Güncelleme : 3 Temmuz 2018

Lasix yan etkileri, Lasix etkileri, Lasix zararları, Lasix belirtileri, Lasix uyarılar, Lasix önlemler, Lasix kilo aldırırmı, Lasix zayıflatırmı, Lasix zehirlenmesi, Lasix cinsellik, Lasix sorunlar, Lasix uykusuzluk, Lasix bağımlılık, Lasix bırakma bilgilerini içerir.

4.Olası yan etkiler nelerdir ?

Tüm ilaçlar gibi LASIX’in içeriğinde bulunan maddelere duyarlı olan kişilerde yan etkiler olabilir.

Aşağıdakilerden biri olursa, LASİX'i kullanmayı durdurunuz ve DERHAL doktorunuza bildiriniz veya size en yakın hastanenin acil bölümüne başvurunuz:

• Kaşıntı, kurdeşen, diğer döküntüler, içi sıvı dolu kabarcıklar, genelde kendiliğinden geçen, el, yüz ve ayakta dantele benzer kızarıklık oluşturan, aşırı duyarlılık durumu,

• Genellikle kollar ve bacaklarda deride içi su dolu kabarcıklar-büller-ile seyreden bir deri hastalığı,

• Pul pul dökülme ile seyreden iltihaplı bir tür deri hastalığı (eksfolyatif dermatit),

• İğne başı şeklinde kırmızı morarmalar (purpura), ışığa duyarlılık

• Ani aşırı duyarlılık reaksiyonu

• Ciltte ve göz çevresinde kan oturması, şişlik ve kızarıklıkla seyreden iltihap (Stevens Johnson Sendromu)

• Deride içi sıvı dolu kabarcıklarla seyreden ciddi bir hastalık (toksik epidermal nekroliz)

Bunların hepsi çok ciddi yan etkilerdir. Eğer bunlardan biri sizde mevcut ise, sizin, LASİX'e karşı ciddi alerjiniz var demektir.

Acil tıbbi müdahaleye veya hastaneye yatırılmanıza gerek olabilir.

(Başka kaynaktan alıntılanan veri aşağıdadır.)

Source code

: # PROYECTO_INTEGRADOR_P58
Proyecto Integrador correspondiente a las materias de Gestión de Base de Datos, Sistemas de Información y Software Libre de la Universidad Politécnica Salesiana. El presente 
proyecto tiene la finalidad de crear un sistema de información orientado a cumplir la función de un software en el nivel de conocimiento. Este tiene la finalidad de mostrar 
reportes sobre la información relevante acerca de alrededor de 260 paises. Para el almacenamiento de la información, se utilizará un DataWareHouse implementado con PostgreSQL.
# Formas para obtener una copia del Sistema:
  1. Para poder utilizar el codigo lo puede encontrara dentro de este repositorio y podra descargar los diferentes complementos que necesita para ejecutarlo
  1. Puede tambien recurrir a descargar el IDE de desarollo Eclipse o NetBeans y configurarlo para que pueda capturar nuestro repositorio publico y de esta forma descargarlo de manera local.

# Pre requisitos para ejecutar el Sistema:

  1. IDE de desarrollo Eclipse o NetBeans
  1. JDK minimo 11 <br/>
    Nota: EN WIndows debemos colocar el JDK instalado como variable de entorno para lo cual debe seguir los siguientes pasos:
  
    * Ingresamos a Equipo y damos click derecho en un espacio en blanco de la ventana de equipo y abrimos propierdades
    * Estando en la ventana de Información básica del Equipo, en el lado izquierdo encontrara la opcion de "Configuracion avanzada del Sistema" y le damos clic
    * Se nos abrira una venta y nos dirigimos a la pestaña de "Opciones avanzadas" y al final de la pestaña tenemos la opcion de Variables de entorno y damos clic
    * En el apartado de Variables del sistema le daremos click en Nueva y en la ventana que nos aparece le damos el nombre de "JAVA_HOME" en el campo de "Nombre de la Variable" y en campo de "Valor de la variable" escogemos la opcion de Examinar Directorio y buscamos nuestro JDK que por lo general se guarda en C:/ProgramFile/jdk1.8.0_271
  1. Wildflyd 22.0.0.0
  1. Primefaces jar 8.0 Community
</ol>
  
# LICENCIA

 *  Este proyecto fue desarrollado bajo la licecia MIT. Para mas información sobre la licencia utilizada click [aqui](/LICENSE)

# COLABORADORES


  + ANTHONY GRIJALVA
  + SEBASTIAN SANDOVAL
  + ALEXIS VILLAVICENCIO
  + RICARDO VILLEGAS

Aşağıdakilerden herhangi birini fark ederseniz, hemen doktorunuza bildiriniz veya size en yakın hastanenin acil bölümüne başvurunuz:

• Trombositopeni ( trombosit-kan pulcuğu- sayısında azalma), akyuvar sayısında azalma, agranülositoz (beyaz kan hücreleri sayısında azalma), aplastik anemi (kan hücreleri sayısında ciddi azalma), bir tür kansızlık (hemolitik anemi)

• Kanda eozinofil (bir tür alerji hücresi) sayısında artış

• Hemokonsantrasyon (Kan sıvısının azalmasına bağlı olarak kanın konsantrasyonunda artma)

• Karaciğer hastalığına bağlı olarak gelişen nöropsikiyatrik sendrom (hepatik ensefalopati)

• Böbrek yetersizliği

• Kandaki protein miktarı anormal düşüş olan hastalarda özellikle böbreklerinde ciddi hasar olanlarda işitme bozuklukları ve kulak çınlaması

• Karaciğer içi bir nedene bağlı olarak safra akışının yavaşlaması veya durması

• Akut pankreas iltihabı

• Su atılımında artış

• Özellikle potasyum, kalsiyum, magnezyum atılımında artış, metabolik alkaloz (kanda bikarbonat konsantrasyonu artışına bağlı kan pH'sının artığı metabolik durum)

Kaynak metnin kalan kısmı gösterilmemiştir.